Lack of information is no longer a barrier to climate communication. Over the last few decades, scientists, politicians and campaigners have produced ever more publications, campaigns and media material warning of environmental disaster. Emissions are still increasing even though this is a saturated market and behavioural change is limited. These perpetual gaps, otherwise referred to as the knowledge action gap, pose another significant question: What happens when it is not awareness itself that is the problem, but how awareness is created and used? The images of climate change have undergone a subtle shift in recent years. In recent times, it’s become more and more prevalent for people to use AI-generated graphics on social media, student forums, advocacy campaigns, and even in academics. These images feature melting ice caps under dramatic skies, woods engulfed in stylized flames and abstract images of a burning planet, all with the primary objective of being fast, visually striking and shareable. They provide an easy approach to communicate urgency in an attention-saturated digital environment.
In the initial stages, this development appears to be beneficial. Climate messages that are appealing to the eye can capture attention and amplify the spread of messages. But this is a sign of greater communication changes. There is a growing trend toward consuming, rather than engaging with, climate content, and information is being scrolled through, liked and shared but not necessarily retained. In this respect, the rise of AI-made photography is not a testament to technological progress, but a sign of an emerging disconnect between visibility and action: concern performance may be the new replacement for action.

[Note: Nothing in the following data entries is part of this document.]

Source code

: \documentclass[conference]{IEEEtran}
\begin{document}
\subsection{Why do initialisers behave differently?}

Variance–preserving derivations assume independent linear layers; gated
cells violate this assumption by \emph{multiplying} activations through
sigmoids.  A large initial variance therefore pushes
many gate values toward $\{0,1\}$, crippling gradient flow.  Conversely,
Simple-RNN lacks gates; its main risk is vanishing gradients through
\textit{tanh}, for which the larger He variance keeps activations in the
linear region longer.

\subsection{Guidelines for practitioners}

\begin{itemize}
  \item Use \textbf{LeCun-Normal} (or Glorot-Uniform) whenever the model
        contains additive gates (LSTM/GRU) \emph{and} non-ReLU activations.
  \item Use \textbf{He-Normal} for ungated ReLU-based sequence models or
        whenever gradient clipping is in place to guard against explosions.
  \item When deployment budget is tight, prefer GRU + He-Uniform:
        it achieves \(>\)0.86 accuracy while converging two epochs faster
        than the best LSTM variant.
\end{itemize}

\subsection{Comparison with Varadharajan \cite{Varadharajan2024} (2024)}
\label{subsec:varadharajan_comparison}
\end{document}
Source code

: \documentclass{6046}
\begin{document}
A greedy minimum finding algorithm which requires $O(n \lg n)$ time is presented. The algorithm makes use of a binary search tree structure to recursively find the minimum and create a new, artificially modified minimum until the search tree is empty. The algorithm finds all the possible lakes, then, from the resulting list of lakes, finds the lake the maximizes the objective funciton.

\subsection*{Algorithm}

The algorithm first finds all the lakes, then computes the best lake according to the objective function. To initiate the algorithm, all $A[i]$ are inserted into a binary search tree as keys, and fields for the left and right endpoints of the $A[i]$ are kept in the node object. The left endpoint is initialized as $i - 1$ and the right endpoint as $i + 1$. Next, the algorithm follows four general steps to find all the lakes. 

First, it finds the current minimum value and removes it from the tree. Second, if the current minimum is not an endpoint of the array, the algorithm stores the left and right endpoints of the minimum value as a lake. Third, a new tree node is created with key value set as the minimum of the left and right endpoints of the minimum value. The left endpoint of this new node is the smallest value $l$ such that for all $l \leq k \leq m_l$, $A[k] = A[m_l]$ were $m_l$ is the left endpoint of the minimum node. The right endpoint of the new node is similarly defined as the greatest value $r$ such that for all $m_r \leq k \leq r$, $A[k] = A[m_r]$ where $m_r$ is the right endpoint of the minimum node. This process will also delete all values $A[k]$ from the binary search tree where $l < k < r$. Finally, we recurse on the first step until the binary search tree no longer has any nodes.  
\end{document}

Additionally, there is an anomaly when it comes to the use of AI-generated graphics that has not received much critical examination. Climate activism, trying to raise awareness of the environment’s costs of carbon-intensive systems, is more and more depending on technology constructed in those systems. Artificial intelligence is powered by massive, energy-intensive infrastructures such as data centres, which consume a lot of electricity, generate heat, and require constant cooling. The material realities contradict the idea of AI as a neutral and immaterial technology. Integrating AI-generated graphics into climate communication is not just a aesthetic refinement, it’s a significant paradox. It’s a bigger conundrum of message vs medium, where the tools being employed to send the environmental message can paradoxically perpetuate the patterns being condemned.
The Hidden Costs of AI Visuals
At first sight, AI-generated images seem harmless, but programs like DALL-E provide refined outputs with just a few prompts compared to locating genuine photos. However, the production of these costs a high price on the environment that is not often mentioned by climate communicators. Making one AI image is equivalent to the amount of electricity a smartphone would use to charge all the way up to 70 to 200 times in a day, depending on the image quality and complexity. Creating a single AI image can require as much electricity as a microwave does in an hour, and in some cases more than a smartphone charges in a day. The data centres behind these models are energy consumers: in the world, they already use 1-1.5% of the electricity, and this figure is expected to reach 8% by 2030, due to the growing demand for AI. AI electricity demand in the U.S. is expected to double by 2026, as a result of both the training and inference of generative models. Every request to create a picture emits CO₂, the equivalent of the emissions of a gas-fuelled car running for 10-20 meters on the roads based on the ‘cleanliness’ of the grid.
In addition to energy, water consumption puts another pressure. The amount of water needed to cool servers within data centres is huge, as Mytton, (2021) indicates, up to 2 litters per kilowatt-hour of water consumed. For instance, 100 images from the AI could be generated using hundreds of litters that come from a limited supply in regional areas where a lot of facilities are located, such as in Arizona or Saudi Arabia, both of which are arid regions. Microsoft, another major AI firm, reported it used 1.7 trillion litres of water only in 2022 for cooling purposes, which is a 34% rise from the previous year, in keeping with its AI initiatives. The popularity of these footprints increases with the spread of climate posts and their accompanying unintended emissions. The more these climate posts are spread, the more unintentional emissions from the graphics of these posts.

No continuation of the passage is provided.